BEGIN Extracted data

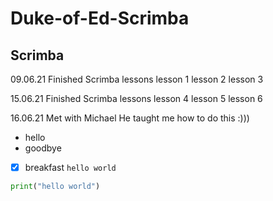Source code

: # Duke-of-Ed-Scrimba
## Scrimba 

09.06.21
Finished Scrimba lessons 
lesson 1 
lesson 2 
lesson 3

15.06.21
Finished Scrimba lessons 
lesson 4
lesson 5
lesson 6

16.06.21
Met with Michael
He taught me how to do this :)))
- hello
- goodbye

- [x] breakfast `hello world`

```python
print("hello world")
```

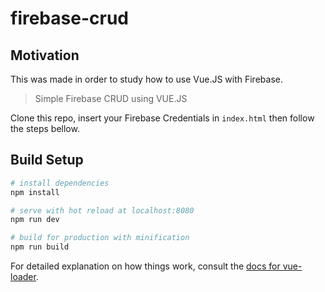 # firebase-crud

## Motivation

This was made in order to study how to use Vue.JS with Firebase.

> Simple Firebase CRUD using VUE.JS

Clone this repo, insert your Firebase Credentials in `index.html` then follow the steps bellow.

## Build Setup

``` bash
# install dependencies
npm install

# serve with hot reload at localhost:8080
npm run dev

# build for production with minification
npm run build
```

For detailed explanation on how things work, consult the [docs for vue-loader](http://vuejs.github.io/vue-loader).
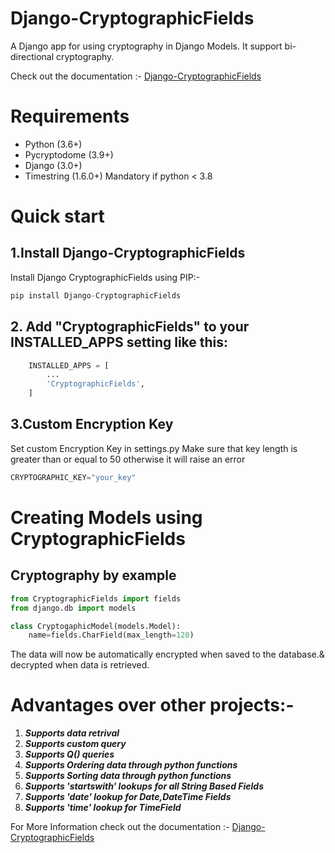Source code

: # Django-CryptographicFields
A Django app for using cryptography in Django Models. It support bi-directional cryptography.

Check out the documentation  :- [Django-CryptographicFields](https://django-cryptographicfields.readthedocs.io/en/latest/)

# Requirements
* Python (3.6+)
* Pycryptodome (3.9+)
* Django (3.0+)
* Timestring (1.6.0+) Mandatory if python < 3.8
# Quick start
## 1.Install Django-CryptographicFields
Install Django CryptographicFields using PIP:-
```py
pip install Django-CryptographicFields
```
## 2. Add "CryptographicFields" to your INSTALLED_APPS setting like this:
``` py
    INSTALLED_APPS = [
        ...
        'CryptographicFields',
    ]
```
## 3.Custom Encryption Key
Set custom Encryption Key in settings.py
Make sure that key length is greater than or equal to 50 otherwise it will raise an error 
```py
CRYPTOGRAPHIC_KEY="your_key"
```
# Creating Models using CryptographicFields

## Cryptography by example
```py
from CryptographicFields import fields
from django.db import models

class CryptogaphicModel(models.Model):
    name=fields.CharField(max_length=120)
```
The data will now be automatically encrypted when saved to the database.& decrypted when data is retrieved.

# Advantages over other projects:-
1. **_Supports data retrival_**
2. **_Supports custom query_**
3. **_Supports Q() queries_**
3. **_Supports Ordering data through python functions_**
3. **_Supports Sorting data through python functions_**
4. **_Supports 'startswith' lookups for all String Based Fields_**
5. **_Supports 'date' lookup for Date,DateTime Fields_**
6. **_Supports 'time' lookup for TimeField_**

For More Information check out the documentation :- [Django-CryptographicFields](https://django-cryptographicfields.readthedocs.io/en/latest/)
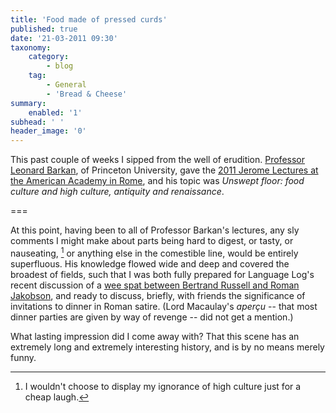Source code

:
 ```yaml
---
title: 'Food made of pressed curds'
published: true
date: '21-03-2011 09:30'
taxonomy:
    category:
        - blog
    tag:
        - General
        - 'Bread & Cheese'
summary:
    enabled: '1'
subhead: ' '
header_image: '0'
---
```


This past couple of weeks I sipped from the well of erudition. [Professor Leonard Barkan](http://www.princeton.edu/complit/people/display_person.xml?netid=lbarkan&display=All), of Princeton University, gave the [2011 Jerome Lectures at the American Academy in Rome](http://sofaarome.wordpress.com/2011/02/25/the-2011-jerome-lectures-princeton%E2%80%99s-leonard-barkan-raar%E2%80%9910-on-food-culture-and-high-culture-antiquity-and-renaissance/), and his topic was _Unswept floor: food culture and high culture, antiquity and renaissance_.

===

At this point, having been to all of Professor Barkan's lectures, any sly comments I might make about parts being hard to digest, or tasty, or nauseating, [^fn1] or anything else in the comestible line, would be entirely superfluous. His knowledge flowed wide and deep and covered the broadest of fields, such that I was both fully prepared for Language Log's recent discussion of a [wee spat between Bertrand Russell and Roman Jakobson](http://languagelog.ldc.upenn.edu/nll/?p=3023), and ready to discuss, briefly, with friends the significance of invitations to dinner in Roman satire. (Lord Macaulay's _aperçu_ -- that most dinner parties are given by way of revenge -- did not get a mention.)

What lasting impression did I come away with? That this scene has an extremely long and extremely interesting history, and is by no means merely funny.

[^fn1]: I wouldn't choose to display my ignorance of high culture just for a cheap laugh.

END Extracted data

== Assigned task ==
Scan the material above. Return every line containing the string "culture".

== Task response ==
This past couple of weeks I sipped from the well of erudition. [Professor Leonard Barkan](http://www.princeton.edu/complit/people/display_person.xml?netid=lbarkan&display=All), of Princeton University, gave the [2011 Jerome Lectures at the American Academy in Rome](http://sofaarome.wordpress.com/2011/02/25/the-2011-jerome-lectures-princeton%E2%80%99s-leonard-barkan-raar%E2%80%9910-on-food-culture-and-high-culture-antiquity-and-renaissance/), and his topic was _Unswept floor: food culture and high culture, antiquity and renaissance_.
[^fn1]: I wouldn't choose to display my ignorance of high culture just for a cheap laugh.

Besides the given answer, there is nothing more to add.